From Wednesday’s Special Report All-Star Panel Appearance
On the recent disclosure that New Gingrich received $1.6 million to $1.8 million in consulting fees from Freddie Mac:
Well, of course now that he has run to front of the pack he is going to get the scrutiny. I don’t think it’s the media ganging up on him. It’s what happens when anybody becomes the front-runner.
I think it’s best because there are issues that most of us never heard of. And, as a Republican, conservative, you want it to come out now and see how they handle it, rather than being surprised, if he wins nomination and has this be used by the Democrats in the general election.
So I think it’s damaging. I’m not sure how damaging it is, but let’s remember, when he was asked about this in the debate, he said: Well, I was there as a historian. And said (of what Freddie Mac was doing): This is insane and impossible.
It turns out if that is what he said, he must have said it over and over again, because he got $25,000 a month for three years at one point and then two years later.

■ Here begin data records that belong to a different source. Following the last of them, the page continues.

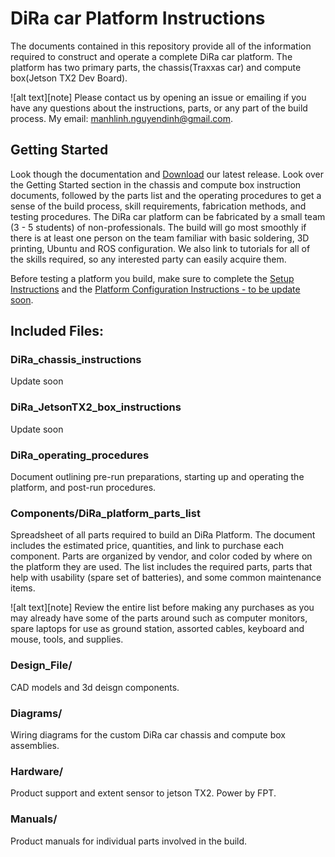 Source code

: # DiRa car Platform Instructions


The documents contained in this repository provide all of the information required to construct and operate a complete DiRa car platform. The platform has two primary parts, the chassis(Traxxas car) and compute box(Jetson TX2 Dev Board).


![alt text][note] Please contact us by opening an issue or emailing if you have any questions about the instructions, parts, or any part of the build process. My email: manhlinh.nguyendinh@gmail.com.

## Getting Started

Look though the documentation and [Download](https://github.com/fpt-corp/DiRa/tree/master/DiRa_Digital_Race_Software/Jetson_TX2/Image_Build) our latest release. Look over the Getting Started section in the chassis and compute box instruction documents, followed by the parts list and the operating procedures to get a sense of the build process, skill requirements, fabrication methods, and testing procedures. The DiRa car platform can be fabricated by a small team (3 - 5 students) of non-professionals. The build will go most smoothly if there is at least one person on the team familiar with basic soldering, 3D printing, Ubuntu and ROS configuration. We also link to tutorials for all of the skills required, so any interested party can easily acquire them.


Before testing a platform you build, make sure to complete the [Setup Instructions](https://github.com/fpt-corp/DiRa/tree/master/DiRa_Digital_Race_Software) and the [Platform Configuration Instructions - to be update soon](link).

## Included Files:

### DiRa_chassis_instructions

Update soon

### DiRa_JetsonTX2_box_instructions

Update soon

### DiRa_operating_procedures

Document outlining pre-run preparations, starting up and operating the platform, and post-run procedures.

### Components/DiRa_platform_parts_list

Spreadsheet of all parts required to build an DiRa Platform. The document includes the estimated price, quantities, and link to purchase each component. Parts are organized by vendor, and color coded by where on the platform they are used. The list includes the required parts, parts that help with usability (spare set of batteries), and some common maintenance items.

![alt text][note]  Review the entire list before making any purchases as you may already have some of the parts around such as computer monitors, spare laptops for use as ground station, assorted cables, keyboard and mouse, tools, and supplies. 

### Design_File/

CAD models and 3d deisgn components.

### Diagrams/

Wiring diagrams for the custom DiRa car chassis and compute box assemblies.

### Hardware/

Product support and extent sensor to jetson TX2. Power by FPT.

### Manuals/

Product manuals for individual parts involved in the build.



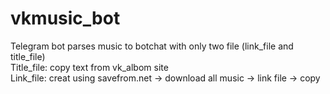 # vkmusic_bot
Telegram bot parses music to botchat with only two file (link_file and title_file)  
Title_file: copy text from vk_albom site  
Link_file: creat using savefrom.net -> download all music -> link file -> copy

If you wanted to deliver a message [that] it’s a bubble, you can do it in a minute, an hour, a day. But every month for five years?
So obviously he was involved in other stuff. And now he says: Yes, I was a consultant. Yes, I was showing them how to expand housing, which is always a good idea.
Then he says it wasn’t always as a historian. I am a Republican and I was speaker. That’s of course what it’s about. These rackets, Fannie and Freddie, were essentially Democratic rackets. Republicans were opposing it in Congress, trying to regulate it and to rein it in. And the people that ran agencies wanted Republicans on their side of the aisle to defend it or at least be visible as people who were associated with Fannie and Freddie. So I think it [his role] wasn’t only as a historian.
On the uproar over Fannie Mac and Freddie Mac executives receiving bonuses totaling $35 million over the last two years:
I can’t join the outrage and I can’t join the mob, even though I enjoy a mob as much as anybody.
These people — if they were paid on the federal scale — they would be getting about a tenth of what people in the private sector are getting. These people are not the ones who brought down the agencies. And these people are not the ones who decided it would be us, the American people, who would own these collapsed agencies that hold $5 trillion in loans.
If you hold all of that, you want the best people who are going to try to unwind it, while at the same time issuing huge numbers of news loans.
If these people aren’t doing a good job, fire them. But then hire people at the same pay scale, at the same level of skill as people in the private sector. After all, there is a huge amount of money which is ours, the American people’s, at stake, and you want the best people. It makes no sense to me to want to hire people who are mediocre . . . which is what you are going to get if you impose a low pay scale.